Otra visita de un enviado de Biden para testear si los Fernández quieren salir del aislamiento

Otra visita de un enviado de Biden para testear si los Fernández quieren salir del aislamiento

La derrota del candidato de Correa en Ecuador, la postura del FMI que los Derechos Especiales de Giro sean utilizados sólo para gastos COVID demuestran el aislamiento argentino. Una nueva visita de un funcionario de Biden aparece como una oportunidad que no se sabe si va a ser aprovechada.

Beto Valdez

Beto Valdez

La derrota del candidato de Rafael Correa en Ecuador y la mala performance electoral del MAS de Evo Morales en las gobernaciones bolivianas dejan más aislados a los Fernández dentro de la región. El sueño del regreso de la “patria bolivariana” se hizo añicos y la política exterior del Frente de Todos quedó en offside. Por más que voceros periodísticos del albertismo quieran presentar un escenario diferente por la reciente visita del jefe del Comando Sur, almirante Craig Fuller, y la inminente llegada a Buenos Aires de Juan González, asesor para el hemisferio occidental en el Consejo de Seguridad Nacional de EE. UU. , lo concreto es estos funcionarios vienen con la política del palo y la zanahoria.

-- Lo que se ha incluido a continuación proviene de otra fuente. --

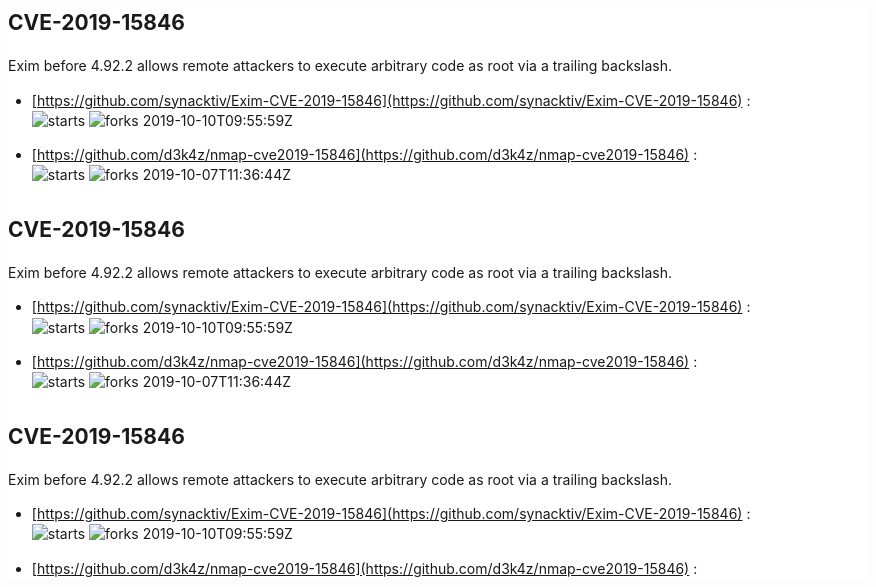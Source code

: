 ## CVE-2019-15846
 Exim before 4.92.2 allows remote attackers to execute arbitrary code as root via a trailing backslash.

- [https://github.com/synacktiv/Exim-CVE-2019-15846](https://github.com/synacktiv/Exim-CVE-2019-15846) :  
![starts](https://img.shields.io/github/stars/synacktiv/Exim-CVE-2019-15846.svg) 
![forks](https://img.shields.io/github/forks/synacktiv/Exim-CVE-2019-15846.svg) 
2019-10-10T09:55:59Z

- [https://github.com/d3k4z/nmap-cve2019-15846](https://github.com/d3k4z/nmap-cve2019-15846) :  
![starts](https://img.shields.io/github/stars/d3k4z/nmap-cve2019-15846.svg) 
![forks](https://img.shields.io/github/forks/d3k4z/nmap-cve2019-15846.svg) 
2019-10-07T11:36:44Z

## CVE-2019-15846
 Exim before 4.92.2 allows remote attackers to execute arbitrary code as root via a trailing backslash.

- [https://github.com/synacktiv/Exim-CVE-2019-15846](https://github.com/synacktiv/Exim-CVE-2019-15846) :  
![starts](https://img.shields.io/github/stars/synacktiv/Exim-CVE-2019-15846.svg) 
![forks](https://img.shields.io/github/forks/synacktiv/Exim-CVE-2019-15846.svg) 
2019-10-10T09:55:59Z

- [https://github.com/d3k4z/nmap-cve2019-15846](https://github.com/d3k4z/nmap-cve2019-15846) :  
![starts](https://img.shields.io/github/stars/d3k4z/nmap-cve2019-15846.svg) 
![forks](https://img.shields.io/github/forks/d3k4z/nmap-cve2019-15846.svg) 
2019-10-07T11:36:44Z

## CVE-2019-15846
 Exim before 4.92.2 allows remote attackers to execute arbitrary code as root via a trailing backslash.

- [https://github.com/synacktiv/Exim-CVE-2019-15846](https://github.com/synacktiv/Exim-CVE-2019-15846) :  
![starts](https://img.shields.io/github/stars/synacktiv/Exim-CVE-2019-15846.svg) 
![forks](https://img.shields.io/github/forks/synacktiv/Exim-CVE-2019-15846.svg) 
2019-10-10T09:55:59Z

- [https://github.com/d3k4z/nmap-cve2019-15846](https://github.com/d3k4z/nmap-cve2019-15846) :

Fuentes diplomáticas sostienen que al ministro de Defensa, Agustin Rossi, no le fue también en sus contactos con el almirante Fuller, quien donó materiales para la lucha contra el COVID y a la vez fue muy contundente con la pesca ilegal china en el sur y no oculto el fastidio de su país por el plan de Beijing de instalar una plataforma en Ushuaia.  Y como si esto fuera poco el secretario de Asuntos Internacionales de la cartera de Defensa, Francisco Cafiero, anticipó en el Consejo de Relaciones Internacionales (CARI) que se están planificando operaciones militares conjuntas con China en el Atlántico Sur. El comentario del primo del jefe de gabinete de Alberto dejó boquiabiertos a los presentes en el seminario del CARI. Claro, se trata de una movida que no caería nada bien en Washington en momentos de evidente vulnerabilidad del país por la negociación con el FMI y el intento de recomponer el vínculo con los Estados Unidos por la vacuna Pfizer.

Más allá de que se apruebe la reasignación de fondos frescos del Fondo para la Argentina, entre otros países, eso no reemplazará la necesidad de que el país encare reformas estructurales en el marco de programas acordados con ese organismo multilateral. Así lo señaló, el domingo Geoffrey Okamoto, vicedirector ejecutivo y segundo de Kristalina Georgieva. Okamoto explicó que los u$s650.000 millones en Derechos Especiales de Giro (DEG) que prevé inyectar el organismo a sus países miembro tendrán el objetivo de ser utilizados en "temas de salud y vacunación contra el Covid".

 Si esa será la condición, la Argentina no podría utilizar esos fondos para saldar vencimientos previstos para septiembre y diciembre de este año con el FMI. El número dos del Fondo Monetario aclaró que los DEG son para "adecuación de reservas, no para suplantar tramos de programas o préstamos del FMI que apoyan programas de reforma estructurales en los países". Este escenario ratifica el aislamiento de la Argentina y la disyuntiva que deben enfrentar las autoridades gubernamentales es si siguen en plan de seducción con Beijing y Moscú o se alinean con los Estados Unidos. Parece que acá tampoco hay tercera vía. Algo de eso va a transmitir González, el hombre del Consejo de Seguridad estadounidense. 

Sería algo así como: queres un acuerdo con el FMI y vacunas, entonces juega en nuestro equipo y no para nuestros enemigos. Quizás, por eso el secretario de Asuntos Estratégicos, Gustavo Beliz, está cada vez más interesado en dejar su cargo y desembarcar en la Corporación Andina de Fomento, donde hubo renuncias por supuestas presiones argentinas. En este escenario crece el peso estratégico del Uruguay de Luis Lacalle, un aliado incondicional de Washington y de Jaír Bolsonaro. Esas administraciones le dan al Mercosur otro perfil y dejan en evidencia al gobierno de los Fernández con su política exterior oscilante pero defensora del régimen de Nicolas Maduro.

Aceptará Cristina romper su compromiso geopolítico con China, Rusia y Venezuela? O seguirá jugando al fleje especulando con que la administración de Joe Biden no le suelte la mano?